On May 15th, the Union minister of environment Mr. Bhupender Yadav launched a mobile application, “Meri LiFe”. The app is about the idea of Lifestyle For Environment, which was envisioned by the prime minister at COP26, which emphasizes mindful and sustainable lifestyle practices, instead of the practices of careless and wasteful consumption. In 2023, the Government of India’s Ministry of Environment, Forest and Climate Change intends to commemorate World Environment Day with a strong emphasis on the Mission LiFE. Within this initiative places across the country witnessed voluntary initiatives of cleaning up plastic waste. Showcasing a similar approach to the LiFe programme , as part of the Modi government’s Public Outreach Programme, Union Minister Smriti Irani launched a single-use plastics awareness campaign at Patnitop during her two-day visit to Udhampur. Similarly, a public awareness programme on the perils of single use plastics was conducted in Indore.

Now though the cases cited, highlight the serious hazards posed by Single Use Plastics, mere awareness programmes, and cleanups initiatives will not do the job. Instances like these are in a way based on the assumption that the ecological burdens caused by plastic waste will only come to an end, only when consumers start making pro-environmental choices, thereby driving changes through markets, thus allowing the plastic industry to be left off the hook. 

UNEP released the report, “Turning off the Tap: How the world can end plastic pollution and create a circular economy”. This is a Spotlight report, which is meant to help national governments negotiate a new, global treaty to end plastic pollution. The report was written by Systemiq, a consultancy firm, and the University of Portsmouth. However, this report promoted the burning of plastics in cement kilns as a key strategy for waste management. This is a cause of concern since the way out of the plastic crisis is not false solutions like incineration but the reduction of polymer and plastic production and consumption. 

Waste to Energy projects

The first meeting of the Delhi Solid Waste Management Committee (SWMC) constituted by the National Green Tribunal was held on 25th April 2023. However, much to the disappointment of Delhiites, the committee came up with just one idea – “burnall”! 

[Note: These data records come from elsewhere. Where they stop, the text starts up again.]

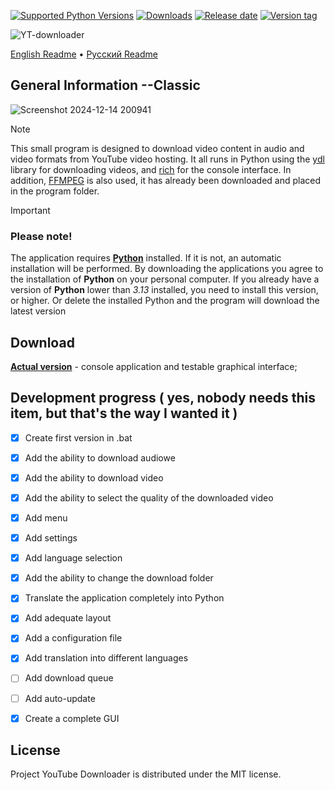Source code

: [![Supported Python Versions](https://img.shields.io/badge/python-3.12%20%7C%203.13-%234B8BBE)](https://www.python.org/downloads/) [![Downloads](https://img.shields.io/github/downloads/Rayness/YouTube-Downloader/total)](https://github.com/Rayness/YouTube-Downloader/releases) [![Release date](https://img.shields.io/github/release-date/Rayness/YouTube-Downloader)]() [![Version tag](https://img.shields.io/github/v/tag/Rayness/YouTube-Downloader)]()

![YT-downloader](https://github.com/user-attachments/assets/6c9eaace-f0aa-4924-8498-bed1be55ca97)

[English Readme](https://github.com/Rayness/YouTube-Downloader/blob/main/README.md)
 • [Русский Readme](https://github.com/Rayness/YouTube-Downloader/blob/main/README.ru.md)

## General Information --Classic
![Screenshot 2024-12-14 200941](https://github.com/user-attachments/assets/9b14f2e2-299f-4740-bcfa-a9d411f701ed)

> [!NOTE]
> This small program is designed to download video content in audio and video formats from YouTube video hosting. It all runs in Python using the [ydl](https://github.com/ytdl-org/youtube-dl) library for downloading videos, and [rich](https://github.com/Textualize/rich) for the console interface. In addition, [FFMPEG](https://ffmpeg.org/) is also used, it has already been downloaded and placed in the program folder.

> [!IMPORTANT] 
> ### Please note!
> The application requires **[Python](https://www.python.org/downloads/)** installed. If it is not, an automatic installation will be performed. By downloading the applications you agree to the installation of **Python** on your personal computer. If you already have a version of **Python** lower than _3.13_ installed, you need to install this version, or higher. Or delete the installed Python and the program will download the latest version

## Download

**[Actual version](https://github.com/Rayness/YouTube-Downloader/releases/tag/v3.2.0-beta)** - console application and testable graphical interface;

## Development progress ( yes, nobody needs this item, but that's the way I wanted it )

- [x] Create first version in .bat
- [x] Add the ability to download audiowe
- [x] Add the ability to download video
- [x] Add the ability to select the quality of the downloaded video
- [x] Add menu
- [x] Add settings
- [x] Add language selection
- [x] Add the ability to change the download folder
- [x] Translate the application completely into Python
- [x] Add adequate layout
- [x] Add a configuration file
- [x] Add translation into different languages
- [ ] Add download queue
- [ ] Add auto-update
- [x] Create a complete GUI


## License

Project YouTube Downloader is distributed under the MIT license.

By its own admission, the committee highlighted that Delhi generated about 11,328 tonnes of waste everyday out of which 45-50% was biodegradable which should either be composed or anaerobically digested. 30-35% of the waste generated was recyclables consisting of paper, plastic, rubber, cloth, textile etc, a majority of which should be recycled and the non-recyclable combustible fraction should be burnt in a Waste to Energy plan. The remaining 15-20% of inserts could be directly landfilled. The committee also points out that 50% source segregation of waste has been achieved in the 250 wards of the MCD and it plans to achieve 100% source segregation by December 2024. However, despite segregating 50% of the waste, Delhi ultimately burns 70% of the waste in its WTEs causing irreparable damage to Delhi’s air, environment, livelihoods and finances. There are no prizes for guessing what happens to the rest of the waste. It is landfilled!

As a part of its 5 year action plan, the SWMC proposes to build/ expand new WTEs to burn a further 6,402 tons of waste everyday. Most surprisingly, it does not propose a single Material Recovery Facility (MRF) which is used for sorting and recovery of recyclables, though there is already a gap of 3,966 tons/day. Currently a dismal 2.2% or 253 TPD of the waste is recovered through MRFs because it is underfunded.   

The Solid Waste Management rules (SWM) 2016, clearly mandates that every Urban Local Body (ULB) should segregate waste and treat it appropriately. Yet, the much awaited SWMC formed under the aegis of the NGT has hugely disappointed the Delhiites who aspired to have a right to a healthy environment guaranteed under the Article 21 of the constitution by proposing “Only” new Waste-to-energy plants. However, a thorough relook by the SWMC at the solid waste management action plant from the perspective of waste minimisation, source segregation, economics and appropriate technology (suitable to the Indian conditions) can fulfill the basic rights of Delhiites to have a safe environment.